PROBLEM TO WORK ON: Take the lines from the head of the listing through the one bearing "Disposicion Final y Transitoria de la Constitucion, toda" and copy them exactly, leaving every picture out.

--- START ---

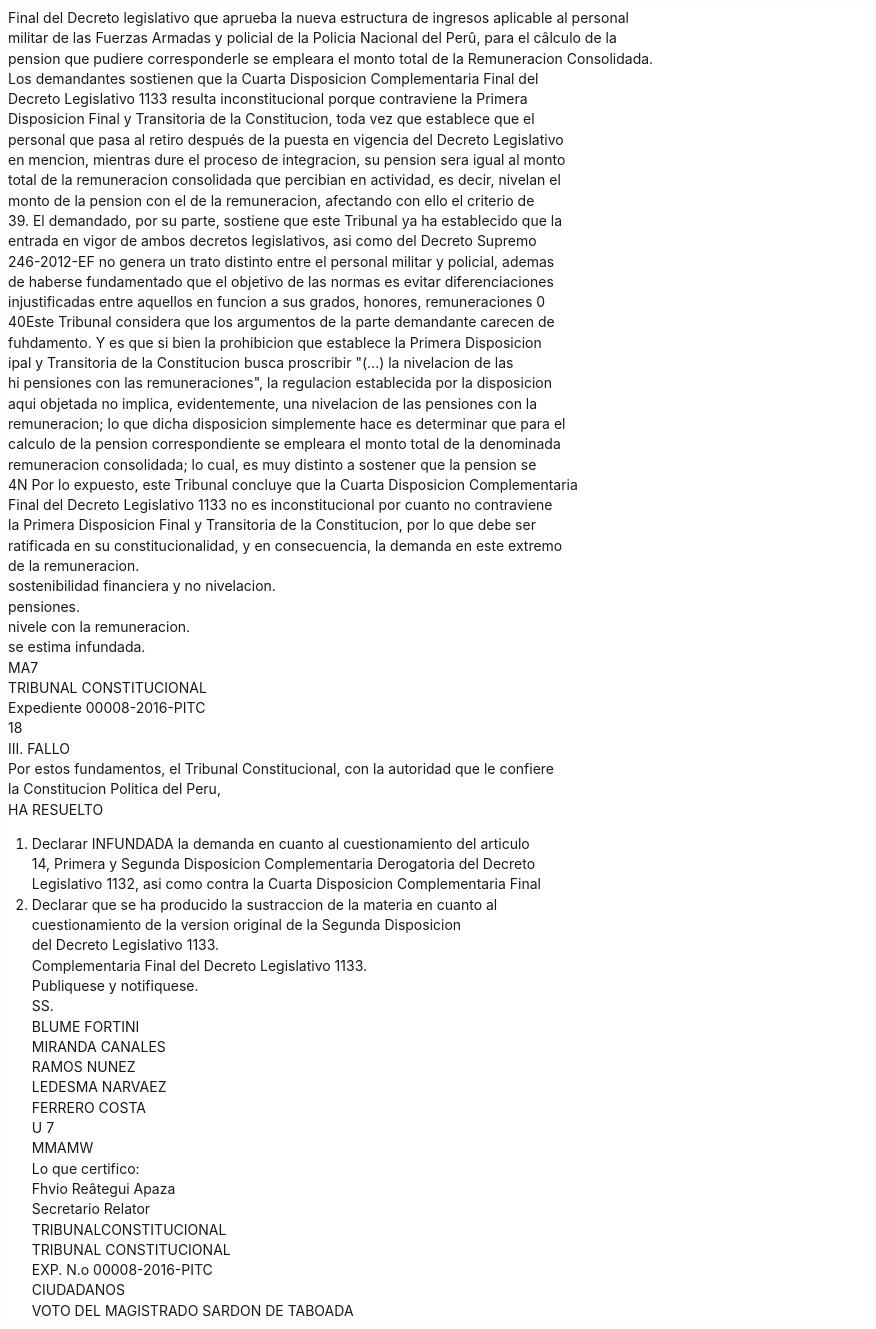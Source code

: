 Final del Decreto legislativo que aprueba la nueva estructura de ingresos aplicable al personal  
militar de las Fuerzas Armadas y policial de la Policia Nacional del Perû, para el câlculo de la  
pension que pudiere corresponderle se empleara el monto total de la Remuneracion Consolidada.  
Los demandantes sostienen que la Cuarta Disposicion Complementaria Final del  
Decreto Legislativo 1133 resulta inconstitucional porque contraviene la Primera  
Disposicion Final y Transitoria de la Constitucion, toda vez que establece que el  
personal que pasa al retiro después de la puesta en vigencia del Decreto Legislativo  
en mencion, mientras dure el proceso de integracion, su pension sera igual al monto  
total de la remuneracion consolidada que percibian en actividad, es decir, nivelan el  
monto de la pension con el de la remuneracion, afectando con ello el criterio de  
39. El demandado, por su parte, sostiene que este Tribunal ya ha establecido que la  
entrada en vigor de ambos decretos legislativos, asi como del Decreto Supremo  
246-2012-EF no genera un trato distinto entre el personal militar y policial, ademas  
de haberse fundamentado que el objetivo de las normas es evitar diferenciaciones  
injustificadas entre aquellos en funcion a sus grados, honores, remuneraciones 0  
40Este Tribunal considera que los argumentos de la parte demandante carecen de  
fuhdamento. Y es que si bien la prohibicion que establece la Primera Disposicion  
ipal y Transitoria de la Constitucion busca proscribir "(...) la nivelacion de las  
hi pensiones con las remuneraciones", la regulacion establecida por la disposicion  
aqui objetada no implica, evidentemente, una nivelacion de las pensiones con la  
remuneracion; lo que dicha disposicion simplemente hace es determinar que para el  
calculo de la pension correspondiente se empleara el monto total de la denominada  
remuneracion consolidada; lo cual, es muy distinto a sostener que la pension se  
4N Por lo expuesto, este Tribunal concluye que la Cuarta Disposicion Complementaria  
Final del Decreto Legislativo 1133 no es inconstitucional por cuanto no contraviene  
la Primera Disposicion Final y Transitoria de la Constitucion, por lo que debe ser  
ratificada en su constitucionalidad, y en consecuencia, la demanda en este extremo  
de la remuneracion.  
sostenibilidad financiera y no nivelacion.  
pensiones.  
nivele con la remuneracion.  
se estima infundada.  
MA7  
TRIBUNAL CONSTITUCIONAL  
Expediente 00008-2016-PITC  
18  
III. FALLO  
Por estos fundamentos, el Tribunal Constitucional, con la autoridad que le confiere  
la Constitucion Politica del Peru,  
HA RESUELTO  
1. Declarar INFUNDADA la demanda en cuanto al cuestionamiento del articulo  
14, Primera y Segunda Disposicion Complementaria Derogatoria del Decreto  
Legislativo 1132, asi como contra la Cuarta Disposicion Complementaria Final  
2. Declarar que se ha producido la sustraccion de la materia en cuanto al  
cuestionamiento de la version original de la Segunda Disposicion  
del Decreto Legislativo 1133.  
Complementaria Final del Decreto Legislativo 1133.  
Publiquese y notifiquese.  
SS.  
BLUME FORTINI  
MIRANDA CANALES  
RAMOS NUNEZ  
LEDESMA NARVAEZ  
FERRERO COSTA  
U 7  
MMAMW  
Lo que certifico:  
Fhvio Reâtegui Apaza  
Secretario Relator  
TRIBUNALCONSTITUCIONAL  
TRIBUNAL CONSTITUCIONAL  
EXP. N.o 00008-2016-PITC  
CIUDADANOS  
VOTO DEL MAGISTRADO SARDON DE TABOADA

--- END ---

THE ANSWER:
Source code

: Final del Decreto legislativo que aprueba la nueva estructura de ingresos aplicable al personal  
militar de las Fuerzas Armadas y policial de la Policia Nacional del Perû, para el câlculo de la  
pension que pudiere corresponderle se empleara el monto total de la Remuneracion Consolidada.  
Los demandantes sostienen que la Cuarta Disposicion Complementaria Final del  
Decreto Legislativo 1133 resulta inconstitucional porque contraviene la Primera  
Disposicion Final y Transitoria de la Constitucion, toda vez que establece que el  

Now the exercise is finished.